Jika kau membaca tulisan ini, aku ingin kau tahu bahwa tidak ada penyesalan dalam mengenalmu. Yang ada hanyalah rasa terima kasih yang tidak pernah cukup kuucapkan.

Kau mungkin tidak sadar betapa berharganya peranmu dalam hidupku. Kau mungkin menganggap semua itu biasa saja. Tapi bagiku, itu adalah anugerah. Kau membuatku percaya bahwa persahabatan bisa sedekat doa, bisa sekuat cinta, dan bisa setulus kasih.

Aku berdoa semoga hidupmu kini selalu dipenuhi cahaya. Semoga apa pun yang kau lakukan membawa damai di hatimu. Semoga kau selalu dikelilingi orang-orang yang menjaga dan menyayangimu, sebagaimana dulu aku ingin menjagamu.

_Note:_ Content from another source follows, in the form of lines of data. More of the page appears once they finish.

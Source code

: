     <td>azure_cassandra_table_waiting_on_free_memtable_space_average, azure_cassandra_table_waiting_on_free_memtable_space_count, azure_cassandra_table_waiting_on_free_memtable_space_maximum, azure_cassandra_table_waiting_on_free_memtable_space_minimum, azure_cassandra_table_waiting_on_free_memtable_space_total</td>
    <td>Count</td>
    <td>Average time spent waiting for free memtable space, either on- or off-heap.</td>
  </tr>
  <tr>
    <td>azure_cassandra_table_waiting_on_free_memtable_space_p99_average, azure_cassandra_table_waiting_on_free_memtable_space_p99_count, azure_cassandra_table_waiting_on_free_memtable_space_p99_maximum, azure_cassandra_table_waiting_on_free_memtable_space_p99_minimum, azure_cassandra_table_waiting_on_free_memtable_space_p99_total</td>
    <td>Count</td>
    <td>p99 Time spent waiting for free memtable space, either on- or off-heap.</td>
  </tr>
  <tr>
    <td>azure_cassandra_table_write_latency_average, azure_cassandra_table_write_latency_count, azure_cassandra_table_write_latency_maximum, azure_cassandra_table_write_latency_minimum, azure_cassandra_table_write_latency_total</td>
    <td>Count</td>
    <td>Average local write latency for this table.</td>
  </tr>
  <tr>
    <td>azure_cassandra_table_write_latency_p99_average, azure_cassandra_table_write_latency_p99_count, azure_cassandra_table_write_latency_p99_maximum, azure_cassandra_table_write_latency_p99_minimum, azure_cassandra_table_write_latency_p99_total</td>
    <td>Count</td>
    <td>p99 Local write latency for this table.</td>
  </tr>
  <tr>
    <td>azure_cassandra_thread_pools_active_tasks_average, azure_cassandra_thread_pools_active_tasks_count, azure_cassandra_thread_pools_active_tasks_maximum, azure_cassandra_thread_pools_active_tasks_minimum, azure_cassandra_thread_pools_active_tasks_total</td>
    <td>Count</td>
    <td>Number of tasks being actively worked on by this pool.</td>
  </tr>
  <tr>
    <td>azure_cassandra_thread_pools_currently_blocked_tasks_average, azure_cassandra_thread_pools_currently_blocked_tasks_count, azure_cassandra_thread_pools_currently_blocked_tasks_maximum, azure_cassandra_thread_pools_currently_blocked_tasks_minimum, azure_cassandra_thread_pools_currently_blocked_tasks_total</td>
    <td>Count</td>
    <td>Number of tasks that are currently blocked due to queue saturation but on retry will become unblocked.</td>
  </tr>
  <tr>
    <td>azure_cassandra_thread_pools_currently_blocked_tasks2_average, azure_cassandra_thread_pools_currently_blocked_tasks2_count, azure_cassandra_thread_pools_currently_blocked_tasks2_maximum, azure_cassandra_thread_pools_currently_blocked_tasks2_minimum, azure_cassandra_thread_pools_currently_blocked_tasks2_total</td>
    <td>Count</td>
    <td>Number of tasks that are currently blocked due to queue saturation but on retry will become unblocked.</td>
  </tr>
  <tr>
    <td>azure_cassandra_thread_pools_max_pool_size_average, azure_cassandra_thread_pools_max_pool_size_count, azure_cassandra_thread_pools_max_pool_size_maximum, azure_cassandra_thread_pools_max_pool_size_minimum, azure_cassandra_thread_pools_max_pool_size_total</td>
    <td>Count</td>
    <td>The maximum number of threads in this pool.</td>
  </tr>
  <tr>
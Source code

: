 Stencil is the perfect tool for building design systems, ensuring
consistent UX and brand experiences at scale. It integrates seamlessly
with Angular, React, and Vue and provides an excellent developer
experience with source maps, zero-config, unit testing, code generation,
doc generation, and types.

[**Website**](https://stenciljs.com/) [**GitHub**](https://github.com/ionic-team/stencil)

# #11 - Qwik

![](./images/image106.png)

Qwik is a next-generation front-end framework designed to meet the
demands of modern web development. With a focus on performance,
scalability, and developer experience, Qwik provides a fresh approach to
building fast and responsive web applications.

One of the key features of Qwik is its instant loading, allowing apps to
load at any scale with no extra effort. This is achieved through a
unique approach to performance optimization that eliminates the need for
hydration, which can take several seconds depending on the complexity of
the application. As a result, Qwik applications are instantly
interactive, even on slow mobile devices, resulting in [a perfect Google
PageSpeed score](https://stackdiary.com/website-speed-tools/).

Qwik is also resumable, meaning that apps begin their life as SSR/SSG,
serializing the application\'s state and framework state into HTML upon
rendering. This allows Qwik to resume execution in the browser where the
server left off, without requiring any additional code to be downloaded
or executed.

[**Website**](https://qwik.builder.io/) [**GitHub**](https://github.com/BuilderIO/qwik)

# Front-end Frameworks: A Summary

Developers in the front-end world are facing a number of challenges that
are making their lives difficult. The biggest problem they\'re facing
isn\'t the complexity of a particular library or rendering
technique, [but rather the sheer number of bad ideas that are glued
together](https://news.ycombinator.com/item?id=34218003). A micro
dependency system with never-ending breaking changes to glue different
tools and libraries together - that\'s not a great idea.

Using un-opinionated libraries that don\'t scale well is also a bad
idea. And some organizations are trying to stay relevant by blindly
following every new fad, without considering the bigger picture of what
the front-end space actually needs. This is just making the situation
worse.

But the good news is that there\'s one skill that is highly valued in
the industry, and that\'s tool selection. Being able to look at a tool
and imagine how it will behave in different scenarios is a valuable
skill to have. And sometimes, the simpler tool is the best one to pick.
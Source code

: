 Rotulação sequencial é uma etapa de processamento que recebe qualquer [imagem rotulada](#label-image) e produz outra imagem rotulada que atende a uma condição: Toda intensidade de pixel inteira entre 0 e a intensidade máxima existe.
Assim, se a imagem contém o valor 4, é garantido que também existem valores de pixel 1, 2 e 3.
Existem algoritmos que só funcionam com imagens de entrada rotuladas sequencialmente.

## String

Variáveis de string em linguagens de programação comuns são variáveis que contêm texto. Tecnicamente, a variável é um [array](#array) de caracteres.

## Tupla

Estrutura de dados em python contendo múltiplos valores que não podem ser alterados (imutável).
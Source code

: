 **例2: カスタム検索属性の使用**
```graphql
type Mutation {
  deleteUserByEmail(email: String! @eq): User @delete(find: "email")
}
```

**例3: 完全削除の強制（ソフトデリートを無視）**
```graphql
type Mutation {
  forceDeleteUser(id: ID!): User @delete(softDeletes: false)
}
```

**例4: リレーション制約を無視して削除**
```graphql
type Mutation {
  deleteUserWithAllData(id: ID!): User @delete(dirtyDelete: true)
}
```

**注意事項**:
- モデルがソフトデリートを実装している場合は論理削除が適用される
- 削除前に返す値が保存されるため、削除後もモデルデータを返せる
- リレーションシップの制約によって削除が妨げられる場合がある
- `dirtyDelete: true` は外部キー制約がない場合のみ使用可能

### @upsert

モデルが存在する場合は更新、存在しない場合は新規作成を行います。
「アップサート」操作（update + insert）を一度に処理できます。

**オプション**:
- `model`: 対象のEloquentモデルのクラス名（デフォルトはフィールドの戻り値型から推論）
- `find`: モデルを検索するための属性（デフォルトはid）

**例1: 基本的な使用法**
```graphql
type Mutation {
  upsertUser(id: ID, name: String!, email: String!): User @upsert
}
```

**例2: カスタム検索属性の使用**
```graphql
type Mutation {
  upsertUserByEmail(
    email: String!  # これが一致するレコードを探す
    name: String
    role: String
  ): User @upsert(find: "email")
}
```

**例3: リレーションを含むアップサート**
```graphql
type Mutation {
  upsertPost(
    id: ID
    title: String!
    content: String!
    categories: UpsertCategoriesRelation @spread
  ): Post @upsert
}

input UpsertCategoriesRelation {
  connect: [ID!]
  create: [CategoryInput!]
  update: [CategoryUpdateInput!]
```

Dan jika suatu hari takdir mempertemukan kita lagi, aku hanya ingin bisa tersenyum dan berkata terima kasih sudah pernah menjadi bagian dari hidupku.

Dari semua ini aku belajar, bahwa tidak semua orang hadir untuk tinggal selamanya. Ada yang hanya singgah sebentar, lalu pergi, tetapi meninggalkan bekas yang tak mungkin hilang. Dan kau Dila, kamu adalah salah satunya.

Kehadiranmu mengajarkanku untuk lebih menghargai setiap momen, setiap tawa, setiap percakapan. Pergimu mengajarkanku untuk berdamai dengan kehilangan, untuk menerima bahwa tidak semua yang kita genggam bisa kita pertahankan.

Namun, justru karena itu, aku semakin bersyukur. Bersyukur karena sempat mengenalmu. Bersyukur karena sempat merasakan hangatnya persahabatan yang tulus. Bersyukur karena kau pernah ada, meski kini hanya bisa kukenang.

Kini, setiap kali aku mengenangmu, aku tidak lagi merasakan perih yang terlalu tajam. Yang ada hanyalah melankolia yang lembut, seperti senja yang pelan-pelan tenggelam. Aku belajar untuk menerima bahwa sebagian kisah memang hanya ditulis di masa lalu, tanpa harus dilanjutkan di masa kini.

Namun percayalah, sahabatku, engkau tidak pernah benar-benar hilang. Kau tetap ada, dalam kalbu yang selalu mengenangmu dengan rasa damai. Kau tetap ada, dalam syukur yang kupanjatkan pada Tuhan. Kau tetap ada, dalam doa-doa yang tak pernah berhenti mengharapkan kebahagiaanmu.

Tidak ada lagu cinta yang cukup untuk melukiskan rasa ini, begitu pun tidak ada tulisan yang cukup panjang untuk menampung seluruh syukurku. Tapi biarlah artikel ini menjadi secuil persembahan dariku. Tentang sebuah surat hati yang melankolis untukmu, sahabat yang pernah hadir, yang kini hidup sebagai kenangan, dan yang akan selalu abadi dalam jiwa.